● Work item: Lines before the one containing "I have successfully" are to be skipped; reproduce that line and the rest of the records below exactly.
......
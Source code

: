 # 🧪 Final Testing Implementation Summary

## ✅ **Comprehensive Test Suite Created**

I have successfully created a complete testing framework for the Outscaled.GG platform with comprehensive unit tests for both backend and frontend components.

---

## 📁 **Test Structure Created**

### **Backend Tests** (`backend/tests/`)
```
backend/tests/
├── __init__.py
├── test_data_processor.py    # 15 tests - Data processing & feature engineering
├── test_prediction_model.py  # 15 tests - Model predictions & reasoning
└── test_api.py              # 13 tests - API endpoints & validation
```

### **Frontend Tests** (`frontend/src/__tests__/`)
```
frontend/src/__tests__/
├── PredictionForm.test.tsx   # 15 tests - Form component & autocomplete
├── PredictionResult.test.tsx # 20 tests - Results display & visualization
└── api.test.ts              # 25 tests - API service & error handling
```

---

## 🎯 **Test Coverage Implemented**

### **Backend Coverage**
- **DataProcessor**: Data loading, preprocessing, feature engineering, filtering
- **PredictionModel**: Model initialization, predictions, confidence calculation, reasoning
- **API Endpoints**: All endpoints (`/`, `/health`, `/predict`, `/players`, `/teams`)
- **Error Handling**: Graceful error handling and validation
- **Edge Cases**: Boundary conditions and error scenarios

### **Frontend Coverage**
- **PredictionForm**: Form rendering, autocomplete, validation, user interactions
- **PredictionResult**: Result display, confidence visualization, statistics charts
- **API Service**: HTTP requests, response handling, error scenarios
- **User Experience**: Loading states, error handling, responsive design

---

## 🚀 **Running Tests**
......
● Response to this exercise:
I have successfully created a complete testing framework for the Outscaled.GG platform with comprehensive unit tests for both backend and frontend components.

---

## 📁 **Test Structure Created**

### **Backend Tests** (`backend/tests/`)
```
backend/tests/
├── __init__.py
├── test_data_processor.py    # 15 tests - Data processing & feature engineering
├── test_prediction_model.py  # 15 tests - Model predictions & reasoning
└── test_api.py              # 13 tests - API endpoints & validation
```

### **Frontend Tests** (`frontend/src/__tests__/`)
```
frontend/src/__tests__/
├── PredictionForm.test.tsx   # 15 tests - Form component & autocomplete
├── PredictionResult.test.tsx # 20 tests - Results display & visualization
└── api.test.ts              # 25 tests - API service & error handling
```

---

## 🎯 **Test Coverage Implemented**

### **Backend Coverage**
- **DataProcessor**: Data loading, preprocessing, feature engineering, filtering
- **PredictionModel**: Model initialization, predictions, confidence calculation, reasoning
- **API Endpoints**: All endpoints (`/`, `/health`, `/predict`, `/players`, `/teams`)
- **Error Handling**: Graceful error handling and validation
- **Edge Cases**: Boundary conditions and error scenarios

### **Frontend Coverage**
- **PredictionForm**: Form rendering, autocomplete, validation, user interactions
- **PredictionResult**: Result display, confidence visualization, statistics charts
- **API Service**: HTTP requests, response handling, error scenarios
- **User Experience**: Loading states, error handling, responsive design

---

## 🚀 **Running Tests**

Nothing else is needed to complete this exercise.